+++ Dataset excerpts +++
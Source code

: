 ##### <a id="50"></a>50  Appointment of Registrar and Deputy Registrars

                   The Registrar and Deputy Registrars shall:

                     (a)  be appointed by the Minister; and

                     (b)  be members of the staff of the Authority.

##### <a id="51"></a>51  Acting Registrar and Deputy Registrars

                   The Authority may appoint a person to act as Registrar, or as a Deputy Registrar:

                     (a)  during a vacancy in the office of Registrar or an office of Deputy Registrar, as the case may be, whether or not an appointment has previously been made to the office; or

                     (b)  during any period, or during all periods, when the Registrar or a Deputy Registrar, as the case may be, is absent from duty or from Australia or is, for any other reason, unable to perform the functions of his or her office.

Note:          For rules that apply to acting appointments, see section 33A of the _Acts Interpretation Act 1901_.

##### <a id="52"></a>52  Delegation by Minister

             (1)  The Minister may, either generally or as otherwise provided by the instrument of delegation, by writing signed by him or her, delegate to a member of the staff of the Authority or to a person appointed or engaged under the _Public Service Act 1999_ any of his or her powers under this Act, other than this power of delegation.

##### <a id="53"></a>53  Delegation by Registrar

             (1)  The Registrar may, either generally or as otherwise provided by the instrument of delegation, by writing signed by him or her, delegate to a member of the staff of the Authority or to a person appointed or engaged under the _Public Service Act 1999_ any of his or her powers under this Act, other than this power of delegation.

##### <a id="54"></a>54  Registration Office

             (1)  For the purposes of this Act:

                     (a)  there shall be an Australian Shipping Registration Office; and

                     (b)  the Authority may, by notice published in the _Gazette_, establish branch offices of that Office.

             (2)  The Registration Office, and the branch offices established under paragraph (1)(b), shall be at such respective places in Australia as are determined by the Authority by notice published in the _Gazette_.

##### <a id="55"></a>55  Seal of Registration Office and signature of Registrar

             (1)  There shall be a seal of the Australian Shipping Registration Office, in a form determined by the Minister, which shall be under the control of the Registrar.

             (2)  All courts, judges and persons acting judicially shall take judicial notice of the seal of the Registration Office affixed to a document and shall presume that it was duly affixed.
+++
+++ Dataset excerpts +++
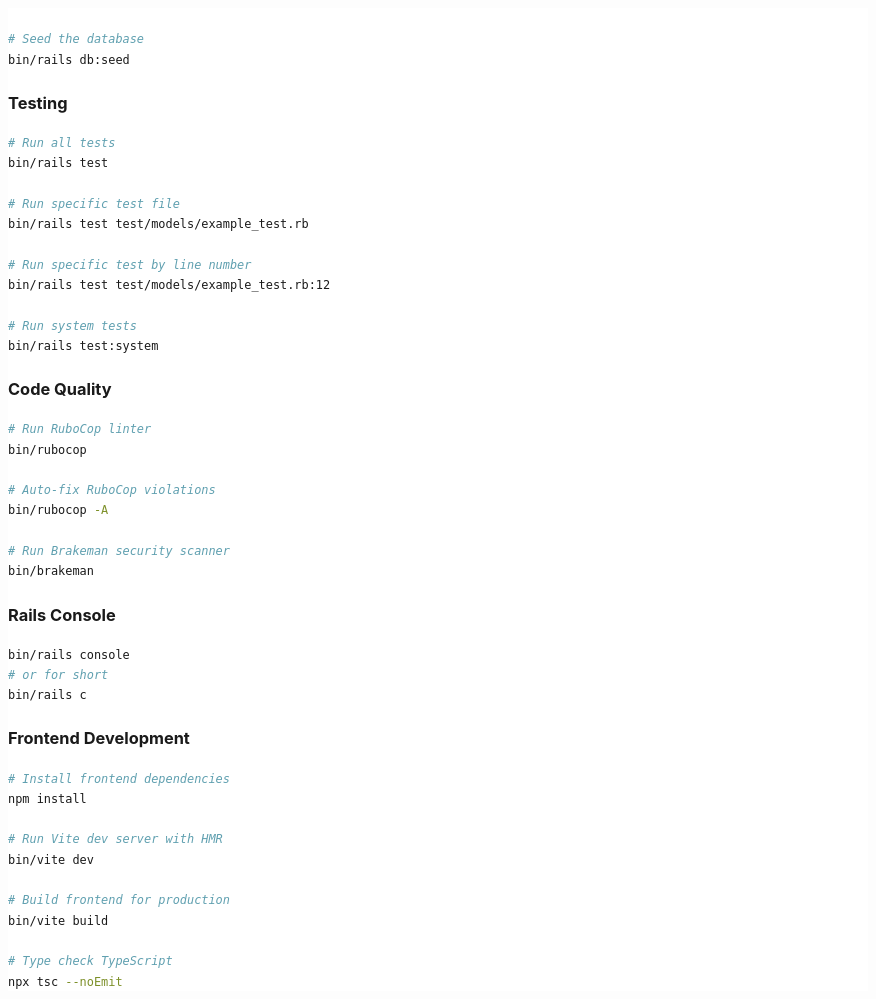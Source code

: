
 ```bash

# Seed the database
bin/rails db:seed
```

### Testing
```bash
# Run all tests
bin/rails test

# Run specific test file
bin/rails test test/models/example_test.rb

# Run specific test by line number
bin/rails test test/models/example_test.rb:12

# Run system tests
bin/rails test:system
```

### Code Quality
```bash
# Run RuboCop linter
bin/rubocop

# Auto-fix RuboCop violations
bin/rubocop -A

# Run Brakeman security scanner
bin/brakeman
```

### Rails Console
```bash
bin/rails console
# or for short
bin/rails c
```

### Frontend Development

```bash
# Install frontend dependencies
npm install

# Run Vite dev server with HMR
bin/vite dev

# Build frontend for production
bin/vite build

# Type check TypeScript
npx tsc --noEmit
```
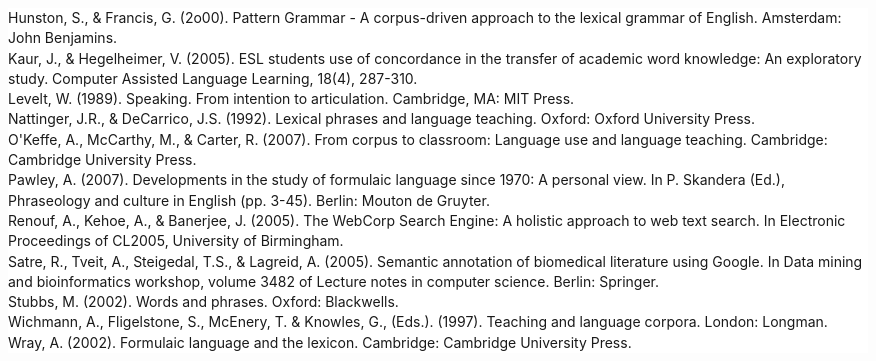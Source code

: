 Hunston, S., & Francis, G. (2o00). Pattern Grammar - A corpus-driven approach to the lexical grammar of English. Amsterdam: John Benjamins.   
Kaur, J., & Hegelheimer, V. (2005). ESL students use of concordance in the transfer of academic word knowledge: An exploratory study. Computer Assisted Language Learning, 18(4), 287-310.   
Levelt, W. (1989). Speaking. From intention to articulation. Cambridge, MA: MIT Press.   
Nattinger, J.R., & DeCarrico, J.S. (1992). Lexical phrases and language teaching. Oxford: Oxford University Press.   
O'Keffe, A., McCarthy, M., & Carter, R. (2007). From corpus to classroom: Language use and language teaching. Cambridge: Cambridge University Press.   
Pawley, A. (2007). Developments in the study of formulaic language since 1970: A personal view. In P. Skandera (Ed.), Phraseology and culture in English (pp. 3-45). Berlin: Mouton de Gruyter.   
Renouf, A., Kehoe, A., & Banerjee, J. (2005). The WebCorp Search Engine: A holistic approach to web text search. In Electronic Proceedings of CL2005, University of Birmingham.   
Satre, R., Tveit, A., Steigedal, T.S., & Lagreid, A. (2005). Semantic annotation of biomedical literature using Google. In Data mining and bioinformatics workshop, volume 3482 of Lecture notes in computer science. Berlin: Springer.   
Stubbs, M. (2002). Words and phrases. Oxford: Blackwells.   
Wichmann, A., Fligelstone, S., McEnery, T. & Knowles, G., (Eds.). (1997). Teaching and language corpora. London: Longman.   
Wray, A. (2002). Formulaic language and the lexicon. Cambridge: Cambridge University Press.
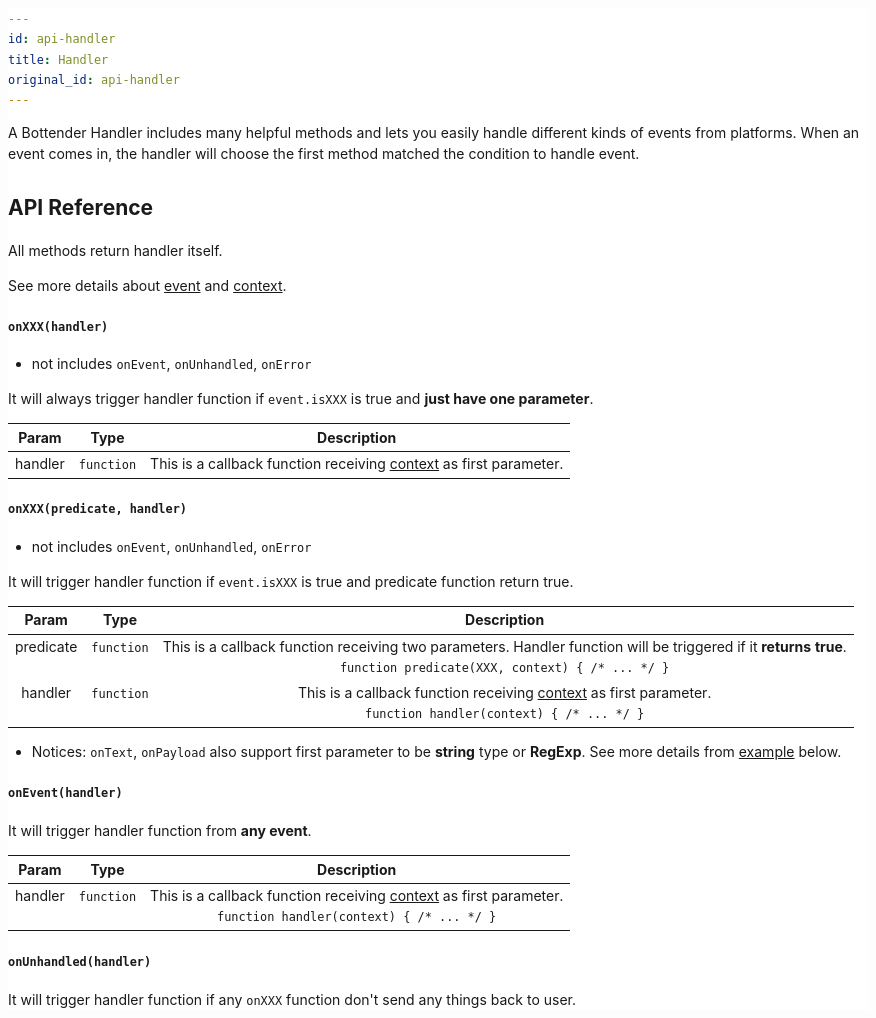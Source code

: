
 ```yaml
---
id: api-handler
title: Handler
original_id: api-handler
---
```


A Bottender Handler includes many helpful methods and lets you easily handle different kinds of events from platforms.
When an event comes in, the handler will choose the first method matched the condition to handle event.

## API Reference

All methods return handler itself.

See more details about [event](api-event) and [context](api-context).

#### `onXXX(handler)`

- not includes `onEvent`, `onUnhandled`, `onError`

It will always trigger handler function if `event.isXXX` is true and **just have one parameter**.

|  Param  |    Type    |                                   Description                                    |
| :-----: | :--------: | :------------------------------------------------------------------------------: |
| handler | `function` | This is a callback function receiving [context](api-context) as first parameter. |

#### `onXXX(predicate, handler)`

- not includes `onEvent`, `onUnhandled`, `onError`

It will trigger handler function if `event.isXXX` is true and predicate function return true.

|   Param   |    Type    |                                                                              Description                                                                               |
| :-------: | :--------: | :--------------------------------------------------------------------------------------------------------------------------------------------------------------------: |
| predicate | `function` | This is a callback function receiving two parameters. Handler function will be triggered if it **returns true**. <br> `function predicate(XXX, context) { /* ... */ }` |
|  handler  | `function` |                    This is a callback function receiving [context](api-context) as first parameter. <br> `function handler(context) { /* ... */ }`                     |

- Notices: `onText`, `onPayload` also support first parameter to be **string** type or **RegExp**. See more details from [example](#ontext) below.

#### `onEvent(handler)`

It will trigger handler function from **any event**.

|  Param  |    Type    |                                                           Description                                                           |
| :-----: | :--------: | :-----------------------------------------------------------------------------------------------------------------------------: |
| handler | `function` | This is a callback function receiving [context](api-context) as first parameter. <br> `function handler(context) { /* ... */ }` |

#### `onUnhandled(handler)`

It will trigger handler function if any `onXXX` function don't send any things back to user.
+++
_Exercise_:
For the data above, set down exactly the lines from the line with "### Rails Console" to the line with "O'Keffe, A., McCarthy, M., &", both included, leaving pictures out.

_Answer area_:
### Rails Console
```bash
bin/rails console
# or for short
bin/rails c
```

### Frontend Development

```bash
# Install frontend dependencies
npm install

# Run Vite dev server with HMR
bin/vite dev

# Build frontend for production
bin/vite build

# Type check TypeScript
npx tsc --noEmit
```
Source code

: Hunston, S., & Francis, G. (2o00). Pattern Grammar - A corpus-driven approach to the lexical grammar of English. Amsterdam: John Benjamins.   
Kaur, J., & Hegelheimer, V. (2005). ESL students use of concordance in the transfer of academic word knowledge: An exploratory study. Computer Assisted Language Learning, 18(4), 287-310.   
Levelt, W. (1989). Speaking. From intention to articulation. Cambridge, MA: MIT Press.   
Nattinger, J.R., & DeCarrico, J.S. (1992). Lexical phrases and language teaching. Oxford: Oxford University Press.   
O'Keffe, A., McCarthy, M., & Carter, R. (2007). From corpus to classroom: Language use and language teaching. Cambridge: Cambridge University Press.   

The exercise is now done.